The presence of these Arab and Swahili doors is illuminated with such thoughtful texture and tone.
There is the deep, dark and rich mahogany texture of the traditional doors, contrasted with some doors made of lighter woods and painted in vibrant primary pastel colors.
The walls in which these doors are embedded also vary and contrast: from smoothly smeared and pasted mud and clay colored walls, to traditional stone masonry walls to the gritty and grainy seaside coral walls which are rich in deep patterns and dancing shadows.

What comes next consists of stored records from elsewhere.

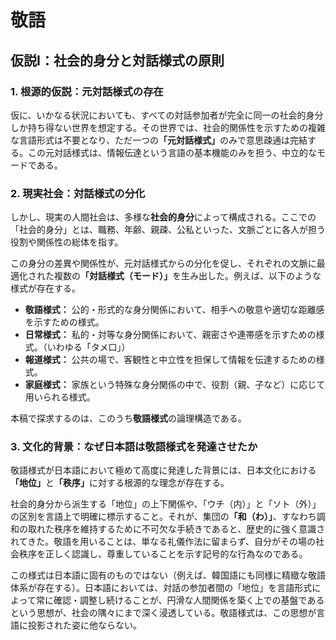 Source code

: <!-- https://precious.jp/list/precious-tags?keyword=%E6%97%A5%E6%9C%AC%E8%AA%9E# -->

<!-- 
https://www.kokugobunpou.com/敬語/敬語とその種類/#gsc.tab=0

https://res.wokanxing.info/jpgramma/honorific.html

https://www.watashi.com.hk/20210923japanese-honorifics/

https://everjapan.com/japanese/the-japanese-honorifics/
 -->

# 敬語

## 仮説Ⅰ：社会的身分と対話様式の原則

### 1. 根源的仮説：元対話様式の存在

仮に、いかなる状況においても、すべての対話参加者が完全に同一の社会的身分しか持ち得ない世界を想定する。その世界では、社会的関係性を示すための複雑な言語形式は不要となり、ただ一つの<strong>「元対話様式」</strong>のみで意思疎通は完結する。この元対話様式は、情報伝達という言語の基本機能のみを担う、中立的なモードである。

### 2. 現実社会：対話様式の分化

しかし、現実の人間社会は、多様な**社会的身分**によって構成される。ここでの「社会的身分」とは、職務、年齢、親疎、公私といった、文脈ごとに各人が担う役割や関係性の総体を指す。

この身分の差異や関係性が、元対話様式からの分化を促し、それぞれの文脈に最適化された複数の<strong>「対話様式（モード）」</strong>を生み出した。例えば、以下のような様式が存在する。

* **敬語様式：** 公的・形式的な身分関係において、相手への敬意や適切な距離感を示すための様式。
* **日常様式：** 私的・対等な身分関係において、親密さや連帯感を示すための様式。（いわゆる「タメ口」）
* **報道様式：** 公共の場で、客観性と中立性を担保して情報を伝達するための様式。
* **家庭様式：** 家族という特殊な身分関係の中で、役割（親、子など）に応じて用いられる様式。

本稿で探求するのは、このうち**敬語様式**の論理構造である。

### 3. 文化的背景：なぜ日本語は敬語様式を発達させたか

敬語様式が日本語において極めて高度に発達した背景には、日本文化における<strong>「地位」</strong>と<strong>「秩序」</strong>に対する根源的な理念が存在する。

社会的身分から派生する「地位」の上下関係や、「ウチ（内）」と「ソト（外）」の区別を言語上で明確に標示すること。それが、集団の<strong>「和（わ）」</strong>、すなわち調和の取れた秩序を維持するために不可欠な手続きであると、歴史的に強く意識されてきた。敬語を用いることは、単なる礼儀作法に留まらず、自分がその場の社会秩序を正しく認識し、尊重していることを示す記号的な行為なのである。

この様式は日本語に固有のものではない（例えば、韓国語にも同様に精緻な敬語体系が存在する）。日本語においては、対話の参加者間の「地位」を言語形式によって常に確認・調整し続けることが、円滑な人間関係を築く上での基盤であるという思想が、社会の隅々にまで深く浸透している。敬語様式は、この思想が言語に投影された姿に他ならない。


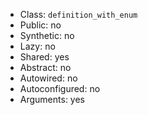 - Class: `definition_with_enum`
- Public: no
- Synthetic: no
- Lazy: no
- Shared: yes
- Abstract: no
- Autowired: no
- Autoconfigured: no
- Arguments: yes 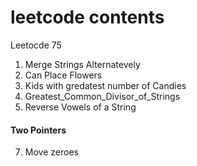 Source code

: # leetcode contents
Leetocde 75
1. Merge Strings Alternatevely
2. Can Place Flowers
3. Kids with gredatest number of Candies
4. Greatest_Common_Divisor_of_Strings
5. Reverse Vowels of a String
  #### Two Pointers
7. Move zeroes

The artisan door makers of Lamu were busy at work when we visited them. They showed us the various tools that they use to craft and carve the intricate designs which are part of a long-held tradition of guildsman-ship that is passed down from father to son through the generations.

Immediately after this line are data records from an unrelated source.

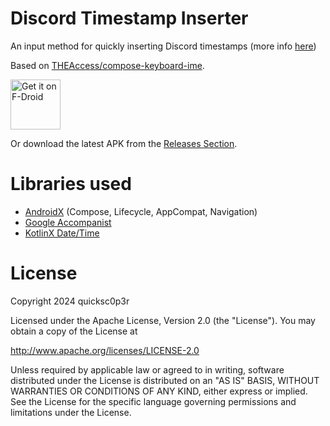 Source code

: # Discord Timestamp Inserter

An input method for quickly inserting Discord timestamps (more info [here](https://gist.github.com/LeviSnoot/d9147767abeef2f770e9ddcd91eb85aa))

Based on [THEAccess/compose-keyboard-ime](https://github.com/THEAccess/compose-keyboard-ime).

[<img src="https://fdroid.gitlab.io/artwork/badge/get-it-on.png"
     alt="Get it on F-Droid"
     height="80">](https://f-droid.org/packages/org.quicksc0p3r.discordtimestamp/)

Or download the latest APK from the [Releases Section](https://github.com/quicksc0p3r/discordtimestampinserter/releases/latest).

# Libraries used
- [AndroidX](https://github.com/androidx/androidx) (Compose, Lifecycle, AppCompat, Navigation)
- [Google Accompanist](https://github.com/google/accompanist)
- [KotlinX Date/Time](https://github.com/Kotlin/kotlinx-datetime)

# License
   Copyright 2024 quicksc0p3r

   Licensed under the Apache License, Version 2.0 (the "License").
   You may obtain a copy of the License at
   
   http://www.apache.org/licenses/LICENSE-2.0

   Unless required by applicable law or agreed to in writing, software
   distributed under the License is distributed on an "AS IS" BASIS,
   WITHOUT WARRANTIES OR CONDITIONS OF ANY KIND, either express or implied.
   See the License for the specific language governing permissions and
   limitations under the License.
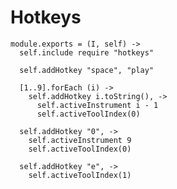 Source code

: Hotkeys
=======

    module.exports = (I, self) ->
      self.include require "hotkeys"

      self.addHotkey "space", "play"

      [1..9].forEach (i) ->
        self.addHotkey i.toString(), ->
          self.activeInstrument i - 1
          self.activeToolIndex(0)

      self.addHotkey "0", ->
        self.activeInstrument 9
        self.activeToolIndex(0)

      self.addHotkey "e", ->
        self.activeToolIndex(1)
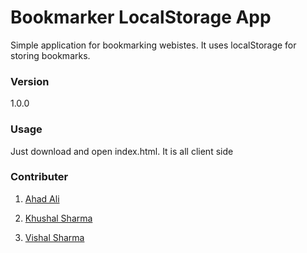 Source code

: # Bookmarker LocalStorage App

Simple application for bookmarking webistes. It uses localStorage for storing bookmarks. 

### Version
1.0.0

### Usage

Just download and open index.html. It is all client side

### Contributer

1. [Ahad Ali](https://github.com/ahadali/)

2. [Khushal Sharma](https://github.com/Logan1x)


3. [Vishal Sharma](https://github.com/vis2797)
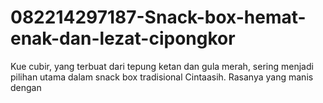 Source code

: # 082214297187-Snack-box-hemat-enak-dan-lezat-cipongkor
Kue cubir, yang terbuat dari tepung ketan dan gula merah, sering menjadi pilihan utama dalam snack box tradisional Cintaasih. Rasanya yang manis dengan 
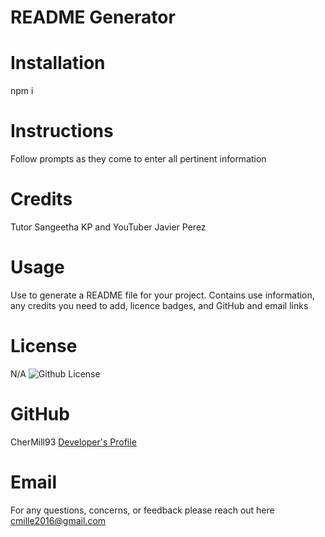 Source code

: # README Generator
   # Installation
   npm i

   # Instructions
   Follow prompts as they come to enter all pertinent information

   # Credits
   Tutor Sangeetha KP and YouTuber Javier Perez

   # Usage
   Use to generate a README file for your project. Contains use information, any credits you need to add, licence badges, and GitHub and email links

   # License
   N/A
   ![Github License](https://img.shields.io/badge/license-N/A-blue.svg)

   # GitHub
   CherMill93
   [Developer's Profile](https://github.com/CherMill93)


   # Email
   For any questions, concerns, or feedback please reach out here <a href="mailto:cmille2016@gmail.com">cmille2016@gmail.com</a>
    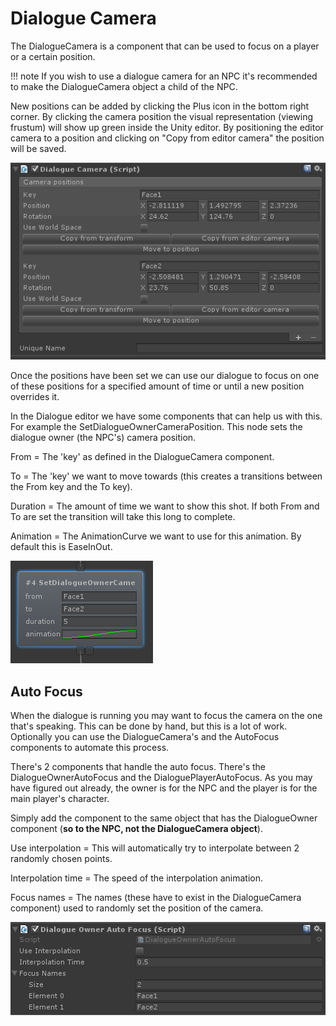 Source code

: # Dialogue Camera

The DialogueCamera is a component that can be used to focus on a player or a certain position.

!!! note
	If you wish to use a dialogue camera for an NPC it's recommended to make the DialogueCamera object a child of the NPC.

New positions can be added by clicking the Plus icon in the bottom right corner. By clicking the camera position the visual representation (viewing frustum) will show up green inside the Unity editor. By positioning the editor camera to a position and clicking on "Copy from editor camera" the position will be saved.

![](Assets/DialogueCamera.png)

Once the positions have been set we can use our dialogue to focus on one of these positions for a specified amount of time or until a new position overrides it.

In the Dialogue editor we have some components that can help us with this. For example the SetDialogueOwnerCameraPosition. This node sets the dialogue owner (the NPC's) camera position.

From = The 'key' as defined in the DialogueCamera component.

To = The 'key' we want to move towards (this creates a transitions between the From key and the To key).

Duration = The amount of time we want to show this shot. If both From and To are set the transition will take this long to complete.

Animation = The AnimationCurve we want to use for this animation. By default this is EaseInOut.

![](Assets/SetDialogueCameraNode.png)

## Auto Focus

When the dialogue is running you may want to focus the camera on the one that's speaking. This can be done by hand, but this is a lot of work. Optionally you can use the DialogueCamera's and the AutoFocus components to automate this process.

There's 2 components that handle the auto focus. There's the DialogueOwnerAutoFocus and the DialoguePlayerAutoFocus. As you may have figured out already, the owner is for the NPC and the player is for the main player's character.

Simply add the component to the same object that has the DialogueOwner component (**so to the NPC, not the DialogueCamera object**).

Use interpolation = This will automatically try to interpolate between 2 randomly chosen points.

Interpolation time = The speed of the interpolation animation.

Focus names = The names (these have to exist in the DialogueCamera component) used to randomly set the position of the camera.

![](Assets/DialogueOwnerAutoFocus.png) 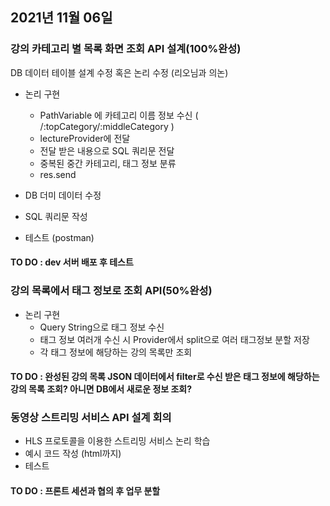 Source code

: ## 2021년 11월 06일

### 강의 카테고리 별 목록 화면 조회 API 설계(100%완성)

DB 데이터 테이블 설계 수정 혹은 논리 수정 (리오님과 의논)

- 논리 구현
  - PathVariable 에 카테고리 이름 정보 수신 ( /:topCategory/:middleCategory )
  - lectureProvider에 전달
  - 전달 받은 내용으로 SQL 쿼리문 전달
  - 중복된 중간 카테고리, 태그 정보 분류
  - res.send

- DB 더미 데이터 수정
- SQL 쿼리문 작성
- 테스트 (postman)

#### TO DO : dev 서버 배포 후 테스트


### 강의 목록에서 태그 정보로 조회 API(50%완성)
- 논리 구현
  - Query String으로 태그 정보 수신
  - 태그 정보 여러개 수신 시 Provider에서 split으로 여러 태그정보 분할 저장
  - 각 태그 정보에 해당하는 강의 목록만 조회
#### TO DO : 완성된 강의 목록 JSON 데이터에서 filter로 수신 받은 태그 정보에 해당하는 강의 목록 조회? 아니면 DB에서 새로운 정보 조회?

### 동영상 스트리밍 서비스 API 설계 회의

- HLS 프로토콜을 이용한 스트리밍 서비스 논리 학습
- 예시 코드 작성 (html까지)
- 테스트

#### TO DO : 프론트 세션과 협의 후 업무 분할

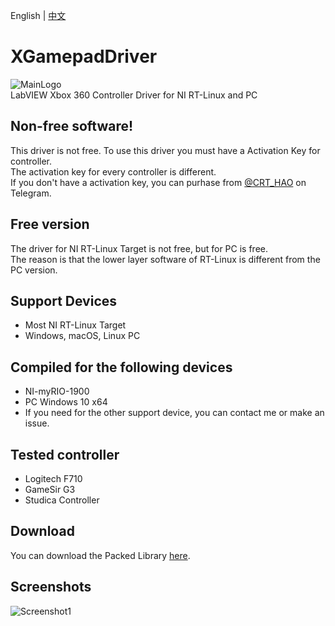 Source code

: English | [中文](https://github.com/CISH-Robotics/CRT_XGamepadDriver/blob/main/README-zh.md)
# XGamepadDriver
![MainLogo](https://user-images.githubusercontent.com/31580253/119094434-9a588600-ba43-11eb-82c1-5914aafce531.png)  
LabVIEW Xbox 360 Controller Driver for NI RT-Linux and PC  
## Non-free software!
This driver is not free. To use this driver you must have a Activation Key for controller.  
The activation key for every controller is different.  
If you don't have a activation key, you can purhase from [@CRT_HAO](https://t.me/crt_hao) on Telegram.
## Free version
The driver for NI RT-Linux Target is not free, but for PC is free.  
The reason is that the lower layer software of RT-Linux is different from the PC version.
## Support Devices
 - Most NI RT-Linux Target
 - Windows, macOS, Linux PC
## Compiled for the following devices
 - NI-myRIO-1900
 - PC Windows 10 x64
 - If you need for the other support device, you can contact me or make an issue.
## Tested controller
 - Logitech F710
 - GameSir G3
 - Studica Controller
## Download
You can download the Packed Library [here](https://github.com/CISH-Robotics/CRT_XGamepadDriver/releases).
## Screenshots
![Screenshot1](https://user-images.githubusercontent.com/31580253/119093751-ad1e8b00-ba42-11eb-904e-c6c94d3bc441.png)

When we think of a doorway as a ‘portal’ a purview into a new perspective and venue, then that portal comes with an expectation and a promise, when it stands so majestically and is created with such care and craftsmanship. Omar, our guide, who was very devout, would excuse himself for prayer time, after ensuring that he had arranged an activity for us to preoccupy ourselves.
There is such serenity and peace at prayer time and the glowing expressions of the young children as they leave or enter the mosques speaks volumes.
The doors of the mosques are magnificent demonstrations of craftsmanship and artisanship, a tradition that goes back centuries and a source of great pride.
Visiting the Tate Britain in London after Lamu
This watercolor painting by British painter John Griffiths (1838-1918) is entitled ‘A Sannyasi’.
This was my favorite painting during Karim and my visit to the Tate Britain gallery.
It is difficult enough to work with watercolors because, if you make a mistake, watercolor – as opposed to oil painting – is unforgiving… You cannot effectively correct a mistake once it is made.
Moreover, the fact that this painting retains its vibrancy and clarity after almost 200 years, makes this painting exceptional, in my view.
Finally, I would say that the relevancy of this painting is another lovely quality…
This could easily be a contemporary painting of a man outside a mosque or temple in Lamu.